United States District Court, Middle District of Pennsylvania
Nov 30, 2023
3:16-CR-227 (M.D. Pa. Nov. 30, 2023)

Opinion

3:16-CR-227

11-30-2023

UNITED STATES OF AMERICA, v. BRIAN REYES, Defendant.


MEMORANDUM OPINION

ROBERT D. MARIANI, UNITED STATES DISTRICT JUDGE

I. Introduction and Procedural History

On August 9, 2016, an Information was filed charging Defendant Brian Reyes with Conspiracy to Defraud the Government with Respect to Tax Claims, in violation of 18 U.S.C. § 286 (Doc. 1). In October of 2016, Defendant pleaded guilty to the Information. Defendant was thereafter sentenced by District Court Judge Richard P Conaboy on November 3, 2017 to a term of 70 months imprisonment to be followed by three years of supervised release. (See Doc. 65). Defendant was further ordered to pay restitution in the amount of $3,606,435.45 to the Internal Revenue Service (id. at 6).

This action was re-assigned to the undersigned on May 20, 2020, following the death of Judge Conaboy.

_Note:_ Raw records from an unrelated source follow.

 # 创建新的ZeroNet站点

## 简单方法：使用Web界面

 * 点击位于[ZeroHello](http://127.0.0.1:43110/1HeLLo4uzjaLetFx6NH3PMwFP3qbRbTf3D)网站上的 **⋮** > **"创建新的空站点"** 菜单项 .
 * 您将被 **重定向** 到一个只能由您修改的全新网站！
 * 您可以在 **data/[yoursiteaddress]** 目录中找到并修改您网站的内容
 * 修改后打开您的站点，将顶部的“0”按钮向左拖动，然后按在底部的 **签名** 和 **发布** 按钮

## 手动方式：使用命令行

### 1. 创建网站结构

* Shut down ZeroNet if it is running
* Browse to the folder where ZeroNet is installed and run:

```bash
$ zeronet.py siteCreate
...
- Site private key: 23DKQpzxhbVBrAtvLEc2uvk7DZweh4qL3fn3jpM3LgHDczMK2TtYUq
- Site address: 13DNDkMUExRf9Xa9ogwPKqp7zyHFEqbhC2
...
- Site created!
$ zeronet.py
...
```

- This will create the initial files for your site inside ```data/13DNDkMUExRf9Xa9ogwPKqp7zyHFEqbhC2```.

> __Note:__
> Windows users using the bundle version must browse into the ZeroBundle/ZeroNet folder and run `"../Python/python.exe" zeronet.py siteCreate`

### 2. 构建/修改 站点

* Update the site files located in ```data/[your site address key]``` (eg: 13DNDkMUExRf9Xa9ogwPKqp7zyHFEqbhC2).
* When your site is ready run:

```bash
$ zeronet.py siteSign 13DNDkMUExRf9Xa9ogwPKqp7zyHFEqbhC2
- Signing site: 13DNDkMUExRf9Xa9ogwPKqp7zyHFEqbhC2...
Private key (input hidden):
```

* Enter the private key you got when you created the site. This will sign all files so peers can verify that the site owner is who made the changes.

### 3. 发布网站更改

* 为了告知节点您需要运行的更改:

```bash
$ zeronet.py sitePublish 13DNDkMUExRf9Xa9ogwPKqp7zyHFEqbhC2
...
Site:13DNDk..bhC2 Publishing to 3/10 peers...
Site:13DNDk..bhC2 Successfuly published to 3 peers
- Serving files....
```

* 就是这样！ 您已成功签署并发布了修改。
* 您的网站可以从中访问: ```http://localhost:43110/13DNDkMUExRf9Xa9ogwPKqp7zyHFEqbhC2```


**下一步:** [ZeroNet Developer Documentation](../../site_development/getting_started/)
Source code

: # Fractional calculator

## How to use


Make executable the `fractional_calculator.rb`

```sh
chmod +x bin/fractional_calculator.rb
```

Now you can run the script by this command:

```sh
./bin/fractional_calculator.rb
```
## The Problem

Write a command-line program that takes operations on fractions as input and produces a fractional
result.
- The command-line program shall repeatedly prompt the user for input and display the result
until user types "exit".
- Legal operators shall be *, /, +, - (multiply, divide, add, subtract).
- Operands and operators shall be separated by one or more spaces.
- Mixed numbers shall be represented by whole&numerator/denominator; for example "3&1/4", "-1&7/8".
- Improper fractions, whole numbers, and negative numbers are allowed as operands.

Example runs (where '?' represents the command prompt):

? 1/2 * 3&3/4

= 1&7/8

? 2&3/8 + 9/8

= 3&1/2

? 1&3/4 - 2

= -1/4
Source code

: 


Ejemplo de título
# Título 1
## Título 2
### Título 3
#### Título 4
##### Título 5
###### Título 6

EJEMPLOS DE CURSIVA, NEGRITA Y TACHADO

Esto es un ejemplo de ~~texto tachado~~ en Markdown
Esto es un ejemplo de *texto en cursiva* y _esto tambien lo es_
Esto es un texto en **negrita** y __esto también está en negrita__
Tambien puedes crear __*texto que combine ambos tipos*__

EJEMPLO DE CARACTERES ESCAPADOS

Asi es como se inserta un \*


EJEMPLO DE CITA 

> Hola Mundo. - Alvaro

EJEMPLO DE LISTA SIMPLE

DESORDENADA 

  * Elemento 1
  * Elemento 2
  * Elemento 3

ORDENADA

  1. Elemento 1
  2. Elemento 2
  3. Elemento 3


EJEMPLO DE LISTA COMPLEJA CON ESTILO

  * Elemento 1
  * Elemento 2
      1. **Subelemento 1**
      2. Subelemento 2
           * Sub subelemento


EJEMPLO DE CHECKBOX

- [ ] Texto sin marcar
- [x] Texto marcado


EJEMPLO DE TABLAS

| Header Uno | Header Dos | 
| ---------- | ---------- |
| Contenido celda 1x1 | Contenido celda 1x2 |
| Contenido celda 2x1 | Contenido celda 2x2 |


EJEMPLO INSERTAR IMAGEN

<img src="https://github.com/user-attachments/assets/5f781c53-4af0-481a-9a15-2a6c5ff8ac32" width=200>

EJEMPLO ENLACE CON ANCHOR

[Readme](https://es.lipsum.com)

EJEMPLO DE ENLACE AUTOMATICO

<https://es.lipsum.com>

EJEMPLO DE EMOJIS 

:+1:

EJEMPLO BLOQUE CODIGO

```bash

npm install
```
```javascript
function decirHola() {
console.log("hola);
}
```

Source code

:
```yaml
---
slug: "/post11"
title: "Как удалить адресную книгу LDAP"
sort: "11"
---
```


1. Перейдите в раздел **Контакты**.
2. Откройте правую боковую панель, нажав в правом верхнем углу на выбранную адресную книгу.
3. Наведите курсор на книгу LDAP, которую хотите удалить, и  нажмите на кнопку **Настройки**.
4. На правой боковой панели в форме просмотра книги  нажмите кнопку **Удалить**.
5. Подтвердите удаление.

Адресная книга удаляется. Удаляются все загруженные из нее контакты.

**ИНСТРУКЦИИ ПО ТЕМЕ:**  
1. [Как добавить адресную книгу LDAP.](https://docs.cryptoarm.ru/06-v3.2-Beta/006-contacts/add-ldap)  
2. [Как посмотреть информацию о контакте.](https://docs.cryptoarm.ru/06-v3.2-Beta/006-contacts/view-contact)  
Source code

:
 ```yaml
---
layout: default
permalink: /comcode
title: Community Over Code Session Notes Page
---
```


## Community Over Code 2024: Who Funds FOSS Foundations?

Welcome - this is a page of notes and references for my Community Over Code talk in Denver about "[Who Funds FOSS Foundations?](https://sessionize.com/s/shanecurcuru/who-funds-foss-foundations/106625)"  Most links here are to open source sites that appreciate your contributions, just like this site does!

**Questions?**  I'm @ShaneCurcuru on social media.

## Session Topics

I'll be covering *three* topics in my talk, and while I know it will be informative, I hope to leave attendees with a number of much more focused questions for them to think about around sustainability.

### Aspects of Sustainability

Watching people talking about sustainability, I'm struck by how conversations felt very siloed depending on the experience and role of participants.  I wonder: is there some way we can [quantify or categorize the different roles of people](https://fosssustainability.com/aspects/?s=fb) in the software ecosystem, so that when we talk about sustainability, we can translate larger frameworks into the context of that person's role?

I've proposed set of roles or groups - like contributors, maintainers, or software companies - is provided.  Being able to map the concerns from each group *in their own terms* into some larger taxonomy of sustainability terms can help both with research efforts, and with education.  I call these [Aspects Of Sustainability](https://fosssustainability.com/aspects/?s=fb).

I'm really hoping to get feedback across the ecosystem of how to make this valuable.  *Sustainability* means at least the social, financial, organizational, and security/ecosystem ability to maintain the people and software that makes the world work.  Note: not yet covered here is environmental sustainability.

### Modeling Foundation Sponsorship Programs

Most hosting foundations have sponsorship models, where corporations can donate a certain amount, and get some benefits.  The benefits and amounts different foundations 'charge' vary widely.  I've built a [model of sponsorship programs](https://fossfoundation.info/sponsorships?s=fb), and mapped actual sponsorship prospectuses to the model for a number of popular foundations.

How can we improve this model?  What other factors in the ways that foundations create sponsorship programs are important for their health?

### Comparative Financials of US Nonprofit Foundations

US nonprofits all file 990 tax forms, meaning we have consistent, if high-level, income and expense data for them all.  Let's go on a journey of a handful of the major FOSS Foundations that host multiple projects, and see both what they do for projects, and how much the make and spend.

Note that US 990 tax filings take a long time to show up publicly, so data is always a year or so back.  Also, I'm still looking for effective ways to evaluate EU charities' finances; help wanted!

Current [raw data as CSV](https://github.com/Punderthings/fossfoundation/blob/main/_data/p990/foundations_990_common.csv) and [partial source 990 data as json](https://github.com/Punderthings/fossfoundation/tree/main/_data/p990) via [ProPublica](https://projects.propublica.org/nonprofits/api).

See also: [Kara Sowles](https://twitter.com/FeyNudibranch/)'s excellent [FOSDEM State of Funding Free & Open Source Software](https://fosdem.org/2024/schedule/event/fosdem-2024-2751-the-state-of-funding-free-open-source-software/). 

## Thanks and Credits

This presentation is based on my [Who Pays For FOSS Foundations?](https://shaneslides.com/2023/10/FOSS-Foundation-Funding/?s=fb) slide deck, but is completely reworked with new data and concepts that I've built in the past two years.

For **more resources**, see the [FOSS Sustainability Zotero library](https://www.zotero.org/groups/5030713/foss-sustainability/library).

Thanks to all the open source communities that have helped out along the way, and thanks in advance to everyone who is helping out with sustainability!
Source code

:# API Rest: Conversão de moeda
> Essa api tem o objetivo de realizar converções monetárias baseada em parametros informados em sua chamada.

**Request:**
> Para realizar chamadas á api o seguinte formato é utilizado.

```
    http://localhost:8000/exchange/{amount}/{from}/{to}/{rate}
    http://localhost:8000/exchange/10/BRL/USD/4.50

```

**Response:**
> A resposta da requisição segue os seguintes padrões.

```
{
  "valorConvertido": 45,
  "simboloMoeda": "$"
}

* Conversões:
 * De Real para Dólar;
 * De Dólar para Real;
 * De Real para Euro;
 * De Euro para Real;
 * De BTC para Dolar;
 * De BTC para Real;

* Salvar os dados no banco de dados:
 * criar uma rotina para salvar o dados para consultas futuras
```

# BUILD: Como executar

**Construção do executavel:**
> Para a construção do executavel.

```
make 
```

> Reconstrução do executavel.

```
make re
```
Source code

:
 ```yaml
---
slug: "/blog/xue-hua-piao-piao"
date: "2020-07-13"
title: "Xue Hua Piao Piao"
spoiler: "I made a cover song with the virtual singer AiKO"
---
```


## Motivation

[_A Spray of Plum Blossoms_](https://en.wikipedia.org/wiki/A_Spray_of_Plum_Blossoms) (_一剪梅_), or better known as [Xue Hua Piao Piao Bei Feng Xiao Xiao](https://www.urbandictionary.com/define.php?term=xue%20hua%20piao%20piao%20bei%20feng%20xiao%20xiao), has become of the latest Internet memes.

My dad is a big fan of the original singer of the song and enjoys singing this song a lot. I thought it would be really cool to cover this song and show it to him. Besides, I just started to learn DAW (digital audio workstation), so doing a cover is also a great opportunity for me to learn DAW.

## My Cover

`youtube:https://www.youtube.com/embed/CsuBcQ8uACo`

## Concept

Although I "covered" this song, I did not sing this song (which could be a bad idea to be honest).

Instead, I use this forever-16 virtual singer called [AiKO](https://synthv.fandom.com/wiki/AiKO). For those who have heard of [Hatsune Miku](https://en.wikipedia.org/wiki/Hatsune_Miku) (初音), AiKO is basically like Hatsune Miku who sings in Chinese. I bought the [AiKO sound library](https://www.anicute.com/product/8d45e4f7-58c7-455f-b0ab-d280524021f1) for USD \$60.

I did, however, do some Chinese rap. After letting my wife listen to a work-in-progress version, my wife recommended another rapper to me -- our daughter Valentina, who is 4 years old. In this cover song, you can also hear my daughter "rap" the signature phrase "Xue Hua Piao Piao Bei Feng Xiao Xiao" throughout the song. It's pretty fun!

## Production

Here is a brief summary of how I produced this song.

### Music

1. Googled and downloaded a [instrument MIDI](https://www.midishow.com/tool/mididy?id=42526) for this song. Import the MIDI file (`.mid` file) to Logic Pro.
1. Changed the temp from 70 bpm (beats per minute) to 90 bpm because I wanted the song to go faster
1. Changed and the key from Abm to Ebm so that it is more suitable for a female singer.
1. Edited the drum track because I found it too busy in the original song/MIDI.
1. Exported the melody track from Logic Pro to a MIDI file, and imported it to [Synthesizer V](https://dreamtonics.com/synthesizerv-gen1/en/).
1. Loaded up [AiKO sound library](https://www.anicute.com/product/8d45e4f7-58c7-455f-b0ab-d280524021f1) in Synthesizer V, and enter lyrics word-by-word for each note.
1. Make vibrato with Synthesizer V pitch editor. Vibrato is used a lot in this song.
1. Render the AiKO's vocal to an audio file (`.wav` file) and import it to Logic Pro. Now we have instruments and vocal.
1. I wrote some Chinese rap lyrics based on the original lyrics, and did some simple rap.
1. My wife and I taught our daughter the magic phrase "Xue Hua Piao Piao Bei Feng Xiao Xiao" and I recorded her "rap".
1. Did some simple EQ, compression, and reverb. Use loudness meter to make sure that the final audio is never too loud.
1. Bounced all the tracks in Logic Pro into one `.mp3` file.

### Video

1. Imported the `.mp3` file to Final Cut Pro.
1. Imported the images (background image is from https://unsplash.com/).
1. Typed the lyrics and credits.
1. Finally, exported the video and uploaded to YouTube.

Presently before the Court is Defendant Reyes' Motion for Early Termination of Supervised Release (Doc. 94), filed approximately 18 months into his 36-month term of supervised release. The parties have fully briefed the motion (see Docs. 95, 98) and it is thus ripe for disposition. For the reasons that follow, Defendant's motion will be denied.

II. Analysis

“[T]he primary purpose of supervised release is to facilitate the integration of offenders back into the community rather than to punish them.” United States v. Murray, 692 F.3d 273, 280 (3d Cir. 2012) (quoting United States v. Albertson, 645 F.3d 191, 197 (3d Cir. 2012)). Congress has thus provided the sentencing court with the authority to terminate a defendant's term of supervised release early. See Burkey v. Marberry, 556 F.3d 142, 146 n.3 (3d Cir. 2009) (“Pursuant to 18 U.S.C. § 3583(e), only the sentencing court has the authority to modify [a defendant's] term of supervised release”). Pursuant to 18 U.S.C. § 3583, “[t]he court may, after considering the factors set forth in [18 U.S.C. §] 3553(a)(1), (a)(2)(B), (a)(2)(C), (a)(2)(D), (a)(4), (a)(5), (a)(6), and (a)(7)... terminate a term of supervised release and discharge the defendant released at any time after the expiration of one year of supervised release, pursuant to the provisions of the Federal Rules of Criminal Procedure relating to the modification of probation, if it is satisfied that such action is warranted by the conduct of the defendant released and the interest of justice.” 18 U.S.C. § 3583(e)(1). ‘“The expansive phrases “conduct of the defendant” and “interest of justice” make clear that a district court enjoys discretion to consider a wide range of circumstances when determining whether to grant early termination.'” United States v. Melvin, 978 F.3d 49, 53 (3d Cir. 2020) (quoting United States v. Emmett, 749 F.3d 817, 819 (9th Cir. 2014)).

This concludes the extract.